OpenAI’s Sam Altman closes to $100mn funding Worldcoin crypto project

OpenAI’s Sam Altman has secured around $100mn of funding to fund his plan to create Worldcoin – a global secure cryptocurrency based on iris scanning technology. This would be an unusual bright spot in a sector that has had a difficult year.

Three people familiar with the matter have confirmed that Worldcoin has advanced discussions to raise fresh funds as it prepares for its launch in a few weeks.

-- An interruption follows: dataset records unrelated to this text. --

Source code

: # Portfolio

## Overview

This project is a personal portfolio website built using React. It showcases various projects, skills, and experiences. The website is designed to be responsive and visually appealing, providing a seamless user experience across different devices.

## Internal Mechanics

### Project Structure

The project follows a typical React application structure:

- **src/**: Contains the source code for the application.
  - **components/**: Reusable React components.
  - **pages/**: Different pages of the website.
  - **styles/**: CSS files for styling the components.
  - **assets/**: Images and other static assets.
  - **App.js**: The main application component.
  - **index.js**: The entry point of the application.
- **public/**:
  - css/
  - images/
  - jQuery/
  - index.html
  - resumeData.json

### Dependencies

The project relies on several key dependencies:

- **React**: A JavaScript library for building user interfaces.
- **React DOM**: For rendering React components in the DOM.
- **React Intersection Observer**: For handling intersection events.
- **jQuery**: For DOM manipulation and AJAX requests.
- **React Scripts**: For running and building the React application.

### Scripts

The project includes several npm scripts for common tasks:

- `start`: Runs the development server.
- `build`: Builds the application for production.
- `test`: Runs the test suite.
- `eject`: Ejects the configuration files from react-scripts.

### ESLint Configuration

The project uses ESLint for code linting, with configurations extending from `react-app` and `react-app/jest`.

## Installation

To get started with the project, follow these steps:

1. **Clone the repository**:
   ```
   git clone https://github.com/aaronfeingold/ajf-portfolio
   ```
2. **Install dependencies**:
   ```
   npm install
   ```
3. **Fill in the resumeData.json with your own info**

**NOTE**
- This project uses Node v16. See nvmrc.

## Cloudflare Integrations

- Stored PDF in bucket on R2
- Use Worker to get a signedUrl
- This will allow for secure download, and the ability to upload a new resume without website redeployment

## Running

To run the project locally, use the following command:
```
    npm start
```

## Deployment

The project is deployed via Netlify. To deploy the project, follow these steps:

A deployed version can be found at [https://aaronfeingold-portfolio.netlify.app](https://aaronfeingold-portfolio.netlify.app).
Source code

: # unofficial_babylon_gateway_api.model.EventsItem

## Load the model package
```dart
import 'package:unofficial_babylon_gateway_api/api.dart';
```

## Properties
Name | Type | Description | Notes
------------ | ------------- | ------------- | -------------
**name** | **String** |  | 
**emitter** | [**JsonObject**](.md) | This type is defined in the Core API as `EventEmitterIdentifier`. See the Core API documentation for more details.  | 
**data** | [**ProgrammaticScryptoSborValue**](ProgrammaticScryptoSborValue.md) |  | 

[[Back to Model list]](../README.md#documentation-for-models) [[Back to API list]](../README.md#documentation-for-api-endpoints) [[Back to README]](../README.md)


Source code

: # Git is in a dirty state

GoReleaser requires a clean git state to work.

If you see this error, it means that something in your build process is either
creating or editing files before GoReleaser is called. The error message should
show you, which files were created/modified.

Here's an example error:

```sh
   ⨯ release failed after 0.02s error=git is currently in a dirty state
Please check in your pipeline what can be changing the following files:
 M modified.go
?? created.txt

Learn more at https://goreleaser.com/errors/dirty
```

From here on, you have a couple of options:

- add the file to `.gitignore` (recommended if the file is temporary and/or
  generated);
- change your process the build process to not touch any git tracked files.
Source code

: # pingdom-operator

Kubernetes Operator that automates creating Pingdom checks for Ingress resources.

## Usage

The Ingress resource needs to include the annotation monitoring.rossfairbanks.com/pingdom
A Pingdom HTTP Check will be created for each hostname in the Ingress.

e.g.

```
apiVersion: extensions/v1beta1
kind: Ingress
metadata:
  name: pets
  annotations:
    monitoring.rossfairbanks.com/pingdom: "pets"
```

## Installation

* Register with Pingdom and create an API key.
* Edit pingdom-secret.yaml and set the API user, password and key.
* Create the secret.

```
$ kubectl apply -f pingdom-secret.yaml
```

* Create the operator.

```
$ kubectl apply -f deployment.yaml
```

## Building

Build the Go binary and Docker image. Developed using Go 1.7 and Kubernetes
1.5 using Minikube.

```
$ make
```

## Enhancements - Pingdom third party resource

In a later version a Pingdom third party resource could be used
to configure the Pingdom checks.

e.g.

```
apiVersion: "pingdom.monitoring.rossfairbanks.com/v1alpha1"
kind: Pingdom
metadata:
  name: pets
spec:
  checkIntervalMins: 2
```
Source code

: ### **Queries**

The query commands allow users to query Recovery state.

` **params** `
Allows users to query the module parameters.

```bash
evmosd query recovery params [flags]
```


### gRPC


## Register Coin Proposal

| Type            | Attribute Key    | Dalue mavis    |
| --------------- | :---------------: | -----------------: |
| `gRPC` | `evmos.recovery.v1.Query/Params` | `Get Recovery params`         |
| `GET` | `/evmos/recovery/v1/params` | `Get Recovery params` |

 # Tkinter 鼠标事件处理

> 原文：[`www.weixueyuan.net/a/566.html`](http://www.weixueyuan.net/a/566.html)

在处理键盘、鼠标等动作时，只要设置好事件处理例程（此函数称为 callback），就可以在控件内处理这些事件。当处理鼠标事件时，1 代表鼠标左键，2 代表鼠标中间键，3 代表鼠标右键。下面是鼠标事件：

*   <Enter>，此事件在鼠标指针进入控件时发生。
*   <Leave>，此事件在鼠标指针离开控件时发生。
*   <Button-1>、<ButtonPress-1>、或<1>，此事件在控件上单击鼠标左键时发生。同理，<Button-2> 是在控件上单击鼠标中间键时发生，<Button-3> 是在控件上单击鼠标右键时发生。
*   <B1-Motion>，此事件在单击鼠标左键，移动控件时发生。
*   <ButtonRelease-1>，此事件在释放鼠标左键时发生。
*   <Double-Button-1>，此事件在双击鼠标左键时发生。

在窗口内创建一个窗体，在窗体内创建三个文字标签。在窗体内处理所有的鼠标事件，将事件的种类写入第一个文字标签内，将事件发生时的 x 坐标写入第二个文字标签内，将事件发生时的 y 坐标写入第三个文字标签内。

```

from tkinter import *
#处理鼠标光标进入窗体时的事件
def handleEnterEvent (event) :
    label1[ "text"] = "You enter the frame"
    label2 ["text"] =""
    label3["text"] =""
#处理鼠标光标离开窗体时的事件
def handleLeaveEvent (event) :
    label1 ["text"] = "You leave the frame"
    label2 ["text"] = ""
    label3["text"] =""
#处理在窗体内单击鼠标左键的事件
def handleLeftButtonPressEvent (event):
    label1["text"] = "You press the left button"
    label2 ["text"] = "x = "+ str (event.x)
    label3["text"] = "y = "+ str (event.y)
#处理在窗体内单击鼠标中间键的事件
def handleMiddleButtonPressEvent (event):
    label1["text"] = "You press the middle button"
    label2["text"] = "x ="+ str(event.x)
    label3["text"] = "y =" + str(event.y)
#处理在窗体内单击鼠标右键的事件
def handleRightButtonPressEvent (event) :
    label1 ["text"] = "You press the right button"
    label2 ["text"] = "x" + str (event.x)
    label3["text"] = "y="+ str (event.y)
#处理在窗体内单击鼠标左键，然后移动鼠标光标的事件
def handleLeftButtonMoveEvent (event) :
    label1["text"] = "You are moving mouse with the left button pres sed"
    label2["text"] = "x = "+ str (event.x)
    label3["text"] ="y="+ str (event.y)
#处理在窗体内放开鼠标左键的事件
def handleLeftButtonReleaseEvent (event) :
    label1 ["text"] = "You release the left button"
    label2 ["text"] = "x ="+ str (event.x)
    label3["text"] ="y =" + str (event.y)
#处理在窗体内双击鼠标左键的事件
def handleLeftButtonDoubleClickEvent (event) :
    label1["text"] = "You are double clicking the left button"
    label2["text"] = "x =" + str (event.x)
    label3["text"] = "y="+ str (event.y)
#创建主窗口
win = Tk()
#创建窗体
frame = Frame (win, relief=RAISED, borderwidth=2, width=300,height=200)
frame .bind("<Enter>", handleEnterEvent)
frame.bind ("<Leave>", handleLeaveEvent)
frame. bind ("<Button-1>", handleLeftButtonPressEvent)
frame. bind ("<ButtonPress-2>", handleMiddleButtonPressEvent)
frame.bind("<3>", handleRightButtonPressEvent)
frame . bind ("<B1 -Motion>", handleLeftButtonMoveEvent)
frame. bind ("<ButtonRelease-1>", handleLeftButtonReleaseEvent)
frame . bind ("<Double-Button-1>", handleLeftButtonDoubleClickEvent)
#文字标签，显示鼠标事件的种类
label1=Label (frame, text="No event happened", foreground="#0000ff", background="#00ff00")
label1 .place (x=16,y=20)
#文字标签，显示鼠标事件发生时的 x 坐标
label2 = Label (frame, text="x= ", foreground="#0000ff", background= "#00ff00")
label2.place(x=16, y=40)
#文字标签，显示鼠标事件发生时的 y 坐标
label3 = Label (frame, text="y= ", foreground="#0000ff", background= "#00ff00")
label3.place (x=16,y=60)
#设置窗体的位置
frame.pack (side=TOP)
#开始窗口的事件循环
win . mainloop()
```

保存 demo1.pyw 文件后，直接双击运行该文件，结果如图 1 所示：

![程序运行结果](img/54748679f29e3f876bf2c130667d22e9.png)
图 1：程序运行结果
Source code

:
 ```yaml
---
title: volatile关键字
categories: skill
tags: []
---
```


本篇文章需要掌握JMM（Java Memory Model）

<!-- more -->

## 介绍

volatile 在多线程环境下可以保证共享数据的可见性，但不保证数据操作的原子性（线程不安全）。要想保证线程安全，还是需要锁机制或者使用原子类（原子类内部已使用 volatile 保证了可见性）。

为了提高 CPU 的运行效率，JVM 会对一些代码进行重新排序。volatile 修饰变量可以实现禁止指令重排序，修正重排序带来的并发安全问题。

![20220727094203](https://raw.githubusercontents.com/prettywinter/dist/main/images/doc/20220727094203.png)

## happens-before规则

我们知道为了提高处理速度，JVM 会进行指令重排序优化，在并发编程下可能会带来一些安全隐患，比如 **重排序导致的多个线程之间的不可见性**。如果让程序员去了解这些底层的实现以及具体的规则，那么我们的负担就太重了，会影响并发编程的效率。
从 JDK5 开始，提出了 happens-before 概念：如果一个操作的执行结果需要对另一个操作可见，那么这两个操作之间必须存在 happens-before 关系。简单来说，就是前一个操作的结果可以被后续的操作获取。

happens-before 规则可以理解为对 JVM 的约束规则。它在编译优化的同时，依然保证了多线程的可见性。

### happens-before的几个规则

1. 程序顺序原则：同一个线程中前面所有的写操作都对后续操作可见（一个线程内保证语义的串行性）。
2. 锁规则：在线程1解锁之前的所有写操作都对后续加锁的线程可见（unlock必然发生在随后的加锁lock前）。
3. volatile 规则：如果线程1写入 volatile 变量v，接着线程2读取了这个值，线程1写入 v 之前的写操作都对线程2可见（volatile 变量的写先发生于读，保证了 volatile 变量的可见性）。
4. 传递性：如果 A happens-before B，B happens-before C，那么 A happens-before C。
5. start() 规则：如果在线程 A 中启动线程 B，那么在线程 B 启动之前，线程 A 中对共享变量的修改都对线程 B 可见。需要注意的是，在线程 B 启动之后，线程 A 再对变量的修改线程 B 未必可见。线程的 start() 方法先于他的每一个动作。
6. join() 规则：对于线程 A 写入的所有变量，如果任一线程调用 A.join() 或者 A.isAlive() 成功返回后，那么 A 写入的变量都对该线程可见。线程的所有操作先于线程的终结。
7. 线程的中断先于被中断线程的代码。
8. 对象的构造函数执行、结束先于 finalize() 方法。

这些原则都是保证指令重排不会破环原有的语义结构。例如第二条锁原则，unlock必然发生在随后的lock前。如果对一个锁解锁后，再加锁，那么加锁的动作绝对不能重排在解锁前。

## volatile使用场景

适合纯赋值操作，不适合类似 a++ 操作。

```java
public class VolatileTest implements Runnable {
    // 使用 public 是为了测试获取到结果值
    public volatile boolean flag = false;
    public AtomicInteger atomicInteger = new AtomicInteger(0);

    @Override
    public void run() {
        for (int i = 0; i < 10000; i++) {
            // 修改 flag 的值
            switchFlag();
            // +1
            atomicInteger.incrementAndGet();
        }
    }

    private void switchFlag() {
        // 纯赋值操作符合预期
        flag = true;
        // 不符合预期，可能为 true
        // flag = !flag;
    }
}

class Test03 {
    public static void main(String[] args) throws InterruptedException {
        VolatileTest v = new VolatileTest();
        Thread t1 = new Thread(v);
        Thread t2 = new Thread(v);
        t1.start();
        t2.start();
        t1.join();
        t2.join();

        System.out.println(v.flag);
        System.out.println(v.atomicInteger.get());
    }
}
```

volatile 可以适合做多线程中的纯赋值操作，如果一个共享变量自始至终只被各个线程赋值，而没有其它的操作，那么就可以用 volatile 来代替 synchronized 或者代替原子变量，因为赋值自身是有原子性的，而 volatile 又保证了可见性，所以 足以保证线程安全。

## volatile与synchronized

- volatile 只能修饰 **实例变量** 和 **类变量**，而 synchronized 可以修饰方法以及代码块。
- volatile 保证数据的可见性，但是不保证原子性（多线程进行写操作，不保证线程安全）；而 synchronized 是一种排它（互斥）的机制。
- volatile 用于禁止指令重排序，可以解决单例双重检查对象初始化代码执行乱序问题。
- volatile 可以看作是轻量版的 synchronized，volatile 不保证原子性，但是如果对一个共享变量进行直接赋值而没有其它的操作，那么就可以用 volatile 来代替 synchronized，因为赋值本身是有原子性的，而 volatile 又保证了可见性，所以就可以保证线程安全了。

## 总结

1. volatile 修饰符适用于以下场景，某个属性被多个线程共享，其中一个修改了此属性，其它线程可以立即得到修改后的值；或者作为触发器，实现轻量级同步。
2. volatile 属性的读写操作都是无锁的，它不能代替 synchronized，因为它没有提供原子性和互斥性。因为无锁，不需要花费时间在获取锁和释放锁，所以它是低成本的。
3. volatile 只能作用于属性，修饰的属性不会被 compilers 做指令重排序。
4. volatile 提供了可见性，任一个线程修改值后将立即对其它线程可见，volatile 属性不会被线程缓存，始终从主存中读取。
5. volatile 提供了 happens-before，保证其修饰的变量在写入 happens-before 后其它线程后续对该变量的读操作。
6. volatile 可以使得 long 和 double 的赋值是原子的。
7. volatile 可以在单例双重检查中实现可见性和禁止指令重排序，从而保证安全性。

One of the people said that there are both existing and new investors in the group. Khosla Ventures, Andreessen-Horowitz’s Crypto Fund, FTX founder Sam Bankman Fried and internet entrepreneur Reid Hoffman were all previous investors.

Altman and Alex Blania founded Worldcoin in 2019. The company is not as well-known as OpenAI, which created ChatGPT and struck a multi-billion dollar deal with Microsoft in the first half of this year.

It has big ambitions. The company plans to use eyeball scanning technology to create an international identification system that could be used for free access to Worldcoin, its own global currency.

The Information, a tech publication, reported that a $100mn token auction held early last year valued total token supply at $3bn.

Crypto tokens and projects suffered a brutal 12 months. The crash of Bankman-Fried’s cryptocurrency Exchange FTX, which occurred in November of last year, accelerated the steep decline in tokens and triggered a wave crypto company failures.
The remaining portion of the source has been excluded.